### What you should do
A single stretch of the material below is to be transcribed exactly, starting at the line with "- [x] Human squat recording system" and ending after the line with "### **Week 4: Beta Testing & Iteration**".

"""

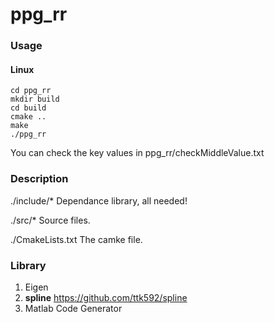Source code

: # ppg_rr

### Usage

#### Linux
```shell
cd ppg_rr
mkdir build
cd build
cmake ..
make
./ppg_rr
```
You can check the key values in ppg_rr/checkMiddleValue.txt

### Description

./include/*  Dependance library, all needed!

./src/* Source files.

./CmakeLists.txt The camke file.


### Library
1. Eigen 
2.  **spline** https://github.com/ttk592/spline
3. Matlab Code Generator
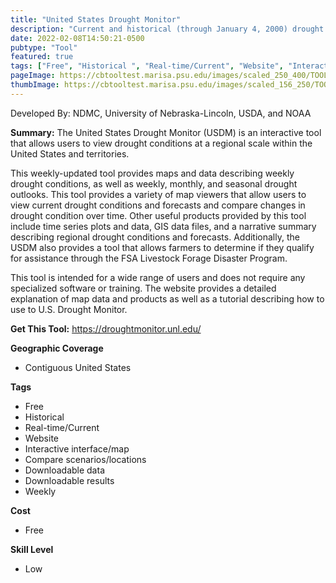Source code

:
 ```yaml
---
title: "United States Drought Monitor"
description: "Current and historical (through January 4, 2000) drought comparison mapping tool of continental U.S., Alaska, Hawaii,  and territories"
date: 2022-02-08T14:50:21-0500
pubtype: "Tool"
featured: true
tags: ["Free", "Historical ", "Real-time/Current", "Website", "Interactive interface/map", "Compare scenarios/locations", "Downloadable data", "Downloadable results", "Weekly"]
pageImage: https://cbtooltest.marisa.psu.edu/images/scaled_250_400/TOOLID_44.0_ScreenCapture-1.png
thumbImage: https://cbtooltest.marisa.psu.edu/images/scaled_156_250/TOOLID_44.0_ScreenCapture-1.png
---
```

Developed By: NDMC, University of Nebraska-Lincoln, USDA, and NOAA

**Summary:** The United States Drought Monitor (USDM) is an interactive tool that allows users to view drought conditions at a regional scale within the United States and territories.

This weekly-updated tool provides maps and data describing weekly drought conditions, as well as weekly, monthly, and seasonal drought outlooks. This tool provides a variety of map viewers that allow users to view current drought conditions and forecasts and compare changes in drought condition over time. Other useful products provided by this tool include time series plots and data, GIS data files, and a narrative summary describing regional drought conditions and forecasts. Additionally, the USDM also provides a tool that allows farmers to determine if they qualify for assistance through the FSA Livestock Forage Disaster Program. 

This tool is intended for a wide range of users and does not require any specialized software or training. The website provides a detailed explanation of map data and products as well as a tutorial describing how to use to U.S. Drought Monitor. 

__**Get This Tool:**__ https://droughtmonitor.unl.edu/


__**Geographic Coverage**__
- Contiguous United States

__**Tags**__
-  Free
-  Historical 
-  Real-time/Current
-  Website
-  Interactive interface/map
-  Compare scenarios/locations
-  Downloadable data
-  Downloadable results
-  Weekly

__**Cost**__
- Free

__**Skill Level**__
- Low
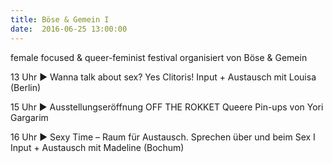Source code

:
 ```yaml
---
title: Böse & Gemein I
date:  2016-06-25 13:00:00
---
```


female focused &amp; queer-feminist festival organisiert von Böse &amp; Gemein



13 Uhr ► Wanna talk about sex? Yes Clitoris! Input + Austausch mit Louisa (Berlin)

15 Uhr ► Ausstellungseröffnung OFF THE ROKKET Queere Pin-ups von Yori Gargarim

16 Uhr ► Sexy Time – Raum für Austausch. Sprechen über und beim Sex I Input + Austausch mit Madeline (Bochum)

"""
"""

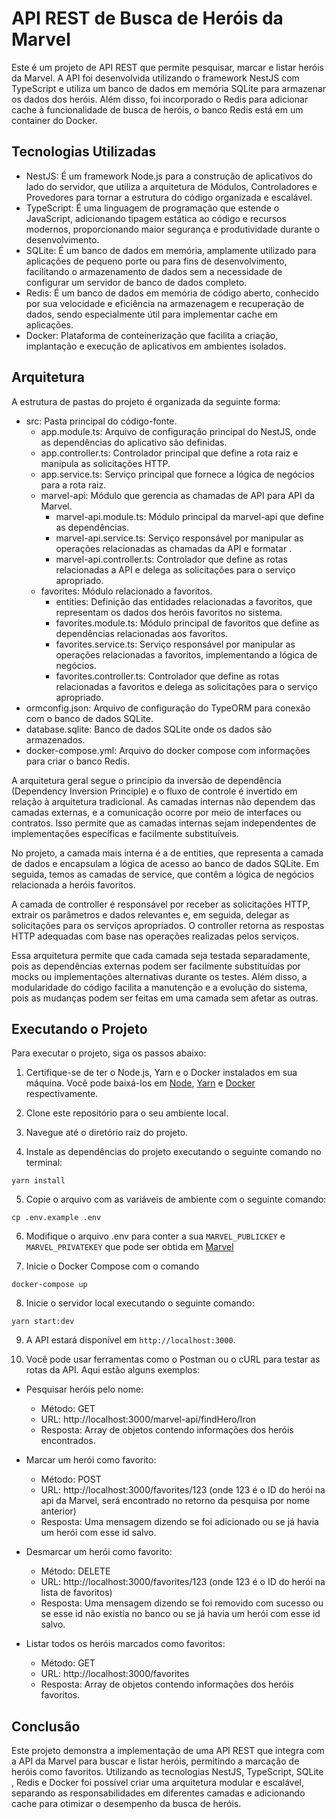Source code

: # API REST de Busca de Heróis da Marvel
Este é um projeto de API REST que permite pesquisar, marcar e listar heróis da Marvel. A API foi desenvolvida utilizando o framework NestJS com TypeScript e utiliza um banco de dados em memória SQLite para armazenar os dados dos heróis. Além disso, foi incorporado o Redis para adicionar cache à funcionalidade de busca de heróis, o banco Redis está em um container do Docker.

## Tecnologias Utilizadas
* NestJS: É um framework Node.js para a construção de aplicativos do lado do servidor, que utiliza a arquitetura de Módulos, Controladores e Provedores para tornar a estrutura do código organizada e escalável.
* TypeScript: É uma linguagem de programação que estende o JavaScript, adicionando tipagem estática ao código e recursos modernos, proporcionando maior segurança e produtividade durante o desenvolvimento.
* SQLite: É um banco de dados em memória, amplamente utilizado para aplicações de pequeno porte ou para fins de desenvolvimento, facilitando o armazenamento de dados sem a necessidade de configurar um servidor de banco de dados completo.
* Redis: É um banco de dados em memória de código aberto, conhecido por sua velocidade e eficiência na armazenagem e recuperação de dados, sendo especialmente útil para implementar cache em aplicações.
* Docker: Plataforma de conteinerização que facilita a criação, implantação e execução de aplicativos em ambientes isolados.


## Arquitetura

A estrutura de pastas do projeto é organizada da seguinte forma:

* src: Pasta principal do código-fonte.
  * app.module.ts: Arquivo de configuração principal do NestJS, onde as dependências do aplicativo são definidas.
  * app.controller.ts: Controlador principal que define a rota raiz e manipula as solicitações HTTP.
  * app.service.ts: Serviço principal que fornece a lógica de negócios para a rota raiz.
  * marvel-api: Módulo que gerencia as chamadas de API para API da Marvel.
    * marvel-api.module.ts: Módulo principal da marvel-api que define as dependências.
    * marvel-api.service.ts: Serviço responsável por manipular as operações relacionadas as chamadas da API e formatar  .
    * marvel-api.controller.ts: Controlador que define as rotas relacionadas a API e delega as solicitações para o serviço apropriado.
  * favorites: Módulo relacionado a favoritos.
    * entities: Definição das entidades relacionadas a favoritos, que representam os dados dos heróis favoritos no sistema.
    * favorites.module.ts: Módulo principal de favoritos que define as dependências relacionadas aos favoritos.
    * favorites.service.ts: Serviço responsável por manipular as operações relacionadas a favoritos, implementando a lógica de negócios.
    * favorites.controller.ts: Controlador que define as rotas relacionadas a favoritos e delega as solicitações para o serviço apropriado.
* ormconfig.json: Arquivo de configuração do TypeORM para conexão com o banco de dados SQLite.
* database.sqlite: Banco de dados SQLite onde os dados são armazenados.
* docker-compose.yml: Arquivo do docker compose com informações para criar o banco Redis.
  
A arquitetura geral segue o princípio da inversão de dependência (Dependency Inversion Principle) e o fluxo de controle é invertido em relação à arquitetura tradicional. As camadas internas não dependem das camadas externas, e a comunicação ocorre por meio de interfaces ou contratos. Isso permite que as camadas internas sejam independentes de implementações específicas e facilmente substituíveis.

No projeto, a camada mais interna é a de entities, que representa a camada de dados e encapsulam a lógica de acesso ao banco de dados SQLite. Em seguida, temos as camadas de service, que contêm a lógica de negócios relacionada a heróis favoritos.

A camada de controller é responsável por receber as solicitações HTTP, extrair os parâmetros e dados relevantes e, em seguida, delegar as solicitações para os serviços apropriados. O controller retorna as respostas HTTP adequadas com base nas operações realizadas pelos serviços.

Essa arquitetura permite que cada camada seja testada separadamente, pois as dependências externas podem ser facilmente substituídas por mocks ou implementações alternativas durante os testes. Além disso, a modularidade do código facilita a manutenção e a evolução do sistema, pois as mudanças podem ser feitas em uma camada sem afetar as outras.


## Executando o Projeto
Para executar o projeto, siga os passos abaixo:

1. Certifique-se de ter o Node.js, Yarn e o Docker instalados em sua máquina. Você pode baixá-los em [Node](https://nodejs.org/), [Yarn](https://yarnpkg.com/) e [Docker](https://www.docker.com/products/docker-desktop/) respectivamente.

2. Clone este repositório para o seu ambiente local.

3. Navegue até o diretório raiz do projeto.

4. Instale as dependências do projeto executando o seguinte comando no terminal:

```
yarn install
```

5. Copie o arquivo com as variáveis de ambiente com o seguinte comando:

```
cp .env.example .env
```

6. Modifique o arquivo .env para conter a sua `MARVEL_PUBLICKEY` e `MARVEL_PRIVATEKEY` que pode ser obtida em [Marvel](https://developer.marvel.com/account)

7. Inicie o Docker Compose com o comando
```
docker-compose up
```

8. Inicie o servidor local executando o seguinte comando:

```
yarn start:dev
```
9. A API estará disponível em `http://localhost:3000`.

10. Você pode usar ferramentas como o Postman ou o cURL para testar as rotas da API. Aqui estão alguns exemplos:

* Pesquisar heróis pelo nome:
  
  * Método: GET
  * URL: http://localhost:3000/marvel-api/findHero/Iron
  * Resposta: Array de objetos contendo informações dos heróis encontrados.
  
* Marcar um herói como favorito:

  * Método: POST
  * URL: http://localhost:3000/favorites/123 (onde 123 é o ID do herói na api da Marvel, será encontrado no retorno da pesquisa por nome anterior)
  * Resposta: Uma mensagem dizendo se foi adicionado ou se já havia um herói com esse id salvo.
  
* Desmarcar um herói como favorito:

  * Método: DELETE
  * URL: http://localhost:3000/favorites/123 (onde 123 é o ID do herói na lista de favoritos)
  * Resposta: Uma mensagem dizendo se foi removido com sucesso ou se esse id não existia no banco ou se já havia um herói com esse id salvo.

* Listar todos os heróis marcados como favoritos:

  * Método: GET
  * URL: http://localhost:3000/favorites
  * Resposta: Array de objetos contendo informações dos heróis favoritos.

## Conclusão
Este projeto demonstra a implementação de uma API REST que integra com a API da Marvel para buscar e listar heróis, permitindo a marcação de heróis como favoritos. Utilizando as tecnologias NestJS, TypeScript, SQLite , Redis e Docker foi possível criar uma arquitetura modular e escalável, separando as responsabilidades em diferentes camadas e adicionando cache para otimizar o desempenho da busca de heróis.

"""
"""

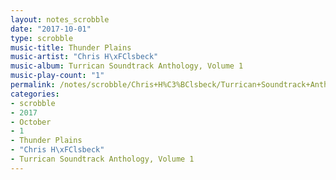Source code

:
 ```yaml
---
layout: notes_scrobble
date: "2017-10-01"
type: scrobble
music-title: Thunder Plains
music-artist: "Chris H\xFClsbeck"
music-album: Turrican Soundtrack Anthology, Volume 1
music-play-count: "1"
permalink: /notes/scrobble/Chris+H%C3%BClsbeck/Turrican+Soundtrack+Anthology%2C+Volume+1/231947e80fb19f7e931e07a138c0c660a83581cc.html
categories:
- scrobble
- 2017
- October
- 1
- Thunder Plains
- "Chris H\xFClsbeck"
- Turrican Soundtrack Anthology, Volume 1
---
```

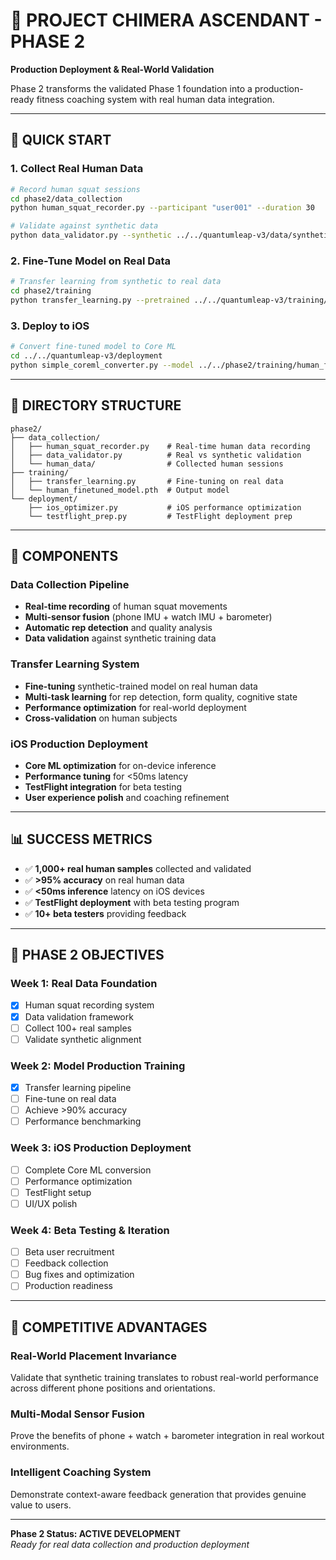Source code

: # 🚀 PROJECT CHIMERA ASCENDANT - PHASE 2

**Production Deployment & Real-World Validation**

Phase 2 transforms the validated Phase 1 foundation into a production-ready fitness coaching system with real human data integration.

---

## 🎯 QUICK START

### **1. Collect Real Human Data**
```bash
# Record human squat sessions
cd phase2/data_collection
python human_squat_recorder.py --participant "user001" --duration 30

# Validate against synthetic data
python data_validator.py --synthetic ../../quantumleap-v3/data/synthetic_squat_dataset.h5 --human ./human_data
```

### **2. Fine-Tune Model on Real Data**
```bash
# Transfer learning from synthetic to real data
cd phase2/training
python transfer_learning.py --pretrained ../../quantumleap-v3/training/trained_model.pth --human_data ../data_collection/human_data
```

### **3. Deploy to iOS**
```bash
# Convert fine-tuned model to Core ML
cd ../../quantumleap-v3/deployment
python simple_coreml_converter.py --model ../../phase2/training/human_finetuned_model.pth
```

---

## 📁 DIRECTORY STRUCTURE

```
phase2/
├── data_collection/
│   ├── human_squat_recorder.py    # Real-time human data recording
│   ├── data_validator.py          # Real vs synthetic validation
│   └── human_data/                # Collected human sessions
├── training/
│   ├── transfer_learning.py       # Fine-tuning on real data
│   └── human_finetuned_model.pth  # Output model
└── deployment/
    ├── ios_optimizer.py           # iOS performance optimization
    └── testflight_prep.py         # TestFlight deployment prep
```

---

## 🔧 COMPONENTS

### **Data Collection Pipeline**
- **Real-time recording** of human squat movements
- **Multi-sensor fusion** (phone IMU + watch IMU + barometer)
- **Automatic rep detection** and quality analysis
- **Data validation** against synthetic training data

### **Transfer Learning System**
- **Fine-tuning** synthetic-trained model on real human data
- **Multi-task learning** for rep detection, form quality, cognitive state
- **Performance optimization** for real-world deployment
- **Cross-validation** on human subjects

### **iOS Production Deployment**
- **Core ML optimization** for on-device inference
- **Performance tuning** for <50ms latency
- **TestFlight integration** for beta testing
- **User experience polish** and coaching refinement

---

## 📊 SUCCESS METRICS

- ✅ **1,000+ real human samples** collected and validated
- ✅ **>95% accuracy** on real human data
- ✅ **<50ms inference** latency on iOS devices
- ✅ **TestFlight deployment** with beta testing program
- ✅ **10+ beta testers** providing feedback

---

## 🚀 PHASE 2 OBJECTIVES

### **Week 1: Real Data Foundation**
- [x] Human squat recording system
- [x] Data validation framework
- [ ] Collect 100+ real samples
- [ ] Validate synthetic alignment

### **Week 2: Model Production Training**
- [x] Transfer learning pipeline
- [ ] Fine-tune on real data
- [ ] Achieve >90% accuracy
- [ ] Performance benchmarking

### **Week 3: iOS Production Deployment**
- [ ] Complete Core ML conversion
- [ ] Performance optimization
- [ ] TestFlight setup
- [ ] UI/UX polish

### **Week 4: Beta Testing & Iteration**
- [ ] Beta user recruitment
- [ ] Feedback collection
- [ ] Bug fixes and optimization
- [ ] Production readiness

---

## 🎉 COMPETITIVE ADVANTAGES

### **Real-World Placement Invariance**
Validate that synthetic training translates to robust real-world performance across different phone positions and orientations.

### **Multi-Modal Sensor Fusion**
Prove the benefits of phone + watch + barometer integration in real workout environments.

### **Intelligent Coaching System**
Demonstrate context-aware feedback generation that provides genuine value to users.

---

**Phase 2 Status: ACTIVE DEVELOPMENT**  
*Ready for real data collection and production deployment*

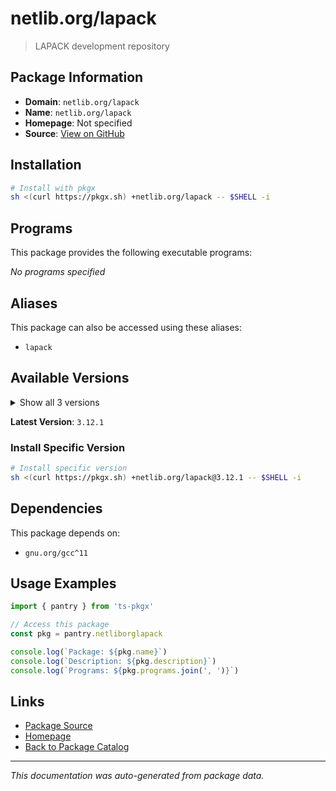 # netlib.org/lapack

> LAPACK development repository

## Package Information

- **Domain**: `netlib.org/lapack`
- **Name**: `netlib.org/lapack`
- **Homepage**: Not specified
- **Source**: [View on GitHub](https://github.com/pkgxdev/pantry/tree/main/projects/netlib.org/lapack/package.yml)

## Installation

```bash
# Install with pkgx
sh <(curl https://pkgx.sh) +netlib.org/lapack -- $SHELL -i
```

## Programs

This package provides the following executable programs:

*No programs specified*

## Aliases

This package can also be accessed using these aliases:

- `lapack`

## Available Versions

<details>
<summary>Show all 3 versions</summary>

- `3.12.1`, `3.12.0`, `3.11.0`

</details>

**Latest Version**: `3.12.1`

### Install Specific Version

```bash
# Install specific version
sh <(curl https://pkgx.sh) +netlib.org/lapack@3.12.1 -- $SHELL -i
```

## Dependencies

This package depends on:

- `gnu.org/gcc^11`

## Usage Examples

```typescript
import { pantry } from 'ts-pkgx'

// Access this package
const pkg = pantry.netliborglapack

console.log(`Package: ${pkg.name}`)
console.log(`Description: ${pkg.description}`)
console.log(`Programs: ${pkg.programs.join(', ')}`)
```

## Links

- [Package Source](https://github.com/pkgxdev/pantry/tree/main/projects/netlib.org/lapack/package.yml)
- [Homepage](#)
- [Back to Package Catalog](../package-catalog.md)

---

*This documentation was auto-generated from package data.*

"""

### Result below
- [x] Human squat recording system
- [x] Data validation framework
- [ ] Collect 100+ real samples
- [ ] Validate synthetic alignment

### **Week 2: Model Production Training**
- [x] Transfer learning pipeline
- [ ] Fine-tune on real data
- [ ] Achieve >90% accuracy
- [ ] Performance benchmarking

### **Week 3: iOS Production Deployment**
- [ ] Complete Core ML conversion
- [ ] Performance optimization
- [ ] TestFlight setup
- [ ] UI/UX polish

### **Week 4: Beta Testing & Iteration**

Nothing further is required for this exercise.